If the Stevie Wonder boycott and the thousands signing MoveOn petitions didn't convince lawmakers they were going to face serious pressure to repeal the Stand Your Ground law after George Zimmerman's acquittal, last night's NAACP convention finale should do the trick.
First U.S. Attorney General Eric Holder sharply criticized the law. Then Al Sharpton called Stand Your Ground the "worst violation of civil rights" in the country and pledged to start a fight to remove it -- beginning next week with a conference in Miami.
Sharpton's comments were bolstered by Holder, who also slammed the laws, which are on the books in 30 states. Holder said Stand Your Ground laws "senselessly expand the concept of self defense," the Washington Post reports, and can cause "violent situations to escalate."
Both Sharpton and Holder are just the biggest names to latch onto a nationwide move to force Florida to change its law, which Zimmerman didn't directly invoke but which was mentioned to jurors in their instructions before they found him not guilty of killing Miami teen Trayvon Martin.
Wonder was the first of a small but growing list of entertainers who've pledged to cancel shows in Florida unless the law changes and MoveOn has started a petition to boycott Florida tourism until Stand Your Ground dies.

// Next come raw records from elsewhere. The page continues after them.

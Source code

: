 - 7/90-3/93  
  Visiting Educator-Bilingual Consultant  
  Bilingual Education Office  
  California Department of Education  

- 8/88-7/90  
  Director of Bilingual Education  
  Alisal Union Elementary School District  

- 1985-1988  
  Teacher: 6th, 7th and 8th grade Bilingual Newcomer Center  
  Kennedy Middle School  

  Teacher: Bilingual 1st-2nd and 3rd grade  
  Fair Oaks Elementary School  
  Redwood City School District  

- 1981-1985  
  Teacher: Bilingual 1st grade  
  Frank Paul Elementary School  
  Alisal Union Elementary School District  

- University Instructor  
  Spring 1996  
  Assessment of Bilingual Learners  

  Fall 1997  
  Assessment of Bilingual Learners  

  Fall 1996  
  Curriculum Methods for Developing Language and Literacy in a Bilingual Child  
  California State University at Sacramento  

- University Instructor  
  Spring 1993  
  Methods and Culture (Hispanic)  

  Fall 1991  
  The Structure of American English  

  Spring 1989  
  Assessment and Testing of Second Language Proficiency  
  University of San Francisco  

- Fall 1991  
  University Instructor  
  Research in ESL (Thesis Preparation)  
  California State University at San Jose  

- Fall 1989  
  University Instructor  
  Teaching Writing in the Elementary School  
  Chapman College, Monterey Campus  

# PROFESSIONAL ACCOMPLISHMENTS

Sharpton acknowledged that Florida is just the tip of the iceberg with such laws, but said the Sunshine State should become a "test case" for killing Stand Your Ground nationwide.

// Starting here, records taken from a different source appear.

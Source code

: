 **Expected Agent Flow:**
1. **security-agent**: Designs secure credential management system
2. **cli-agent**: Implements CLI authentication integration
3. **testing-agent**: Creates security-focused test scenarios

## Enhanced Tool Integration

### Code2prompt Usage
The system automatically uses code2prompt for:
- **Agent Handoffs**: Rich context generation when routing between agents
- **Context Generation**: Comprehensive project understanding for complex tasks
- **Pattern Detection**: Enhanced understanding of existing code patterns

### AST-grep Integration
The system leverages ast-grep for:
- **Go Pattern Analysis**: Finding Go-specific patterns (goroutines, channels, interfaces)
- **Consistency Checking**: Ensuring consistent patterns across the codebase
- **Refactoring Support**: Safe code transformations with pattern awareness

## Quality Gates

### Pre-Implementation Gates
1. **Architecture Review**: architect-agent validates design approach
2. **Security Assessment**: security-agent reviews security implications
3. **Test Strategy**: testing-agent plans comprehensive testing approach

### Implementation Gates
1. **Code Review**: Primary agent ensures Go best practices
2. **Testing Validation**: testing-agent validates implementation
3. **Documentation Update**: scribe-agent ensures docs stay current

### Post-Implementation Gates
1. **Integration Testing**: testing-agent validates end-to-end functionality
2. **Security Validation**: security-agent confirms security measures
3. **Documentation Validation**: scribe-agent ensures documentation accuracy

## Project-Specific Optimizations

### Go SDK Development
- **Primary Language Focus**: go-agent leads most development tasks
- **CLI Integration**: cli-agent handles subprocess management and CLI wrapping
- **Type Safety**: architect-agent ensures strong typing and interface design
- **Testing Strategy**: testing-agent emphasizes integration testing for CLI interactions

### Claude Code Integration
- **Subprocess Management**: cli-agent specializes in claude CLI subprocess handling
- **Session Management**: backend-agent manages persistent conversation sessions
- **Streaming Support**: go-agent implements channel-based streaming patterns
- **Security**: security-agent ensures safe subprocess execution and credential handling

He also promised to start planning in earnest next Tuesday in Miami, where his National Action Network has a three-day conference planned.
So what's the chance Stand Your Ground actually falters under all the pressure?
Given our state's heavily gerrymandered, GOP-dominated legislature, don't bank on it. The Orlando Sentinel reached Sen. David Simmons, who helped draft the law; Simmons says there's "between a zero and one percent chance" the law could change.
Adds Kareem K. Jordan, a criminal justice professor at University of Central Florida in an interview with the Sentinel: "The only chance of repeal would be to elect brand-new people to office. But with the culture of this state, I highly doubt that will be the case."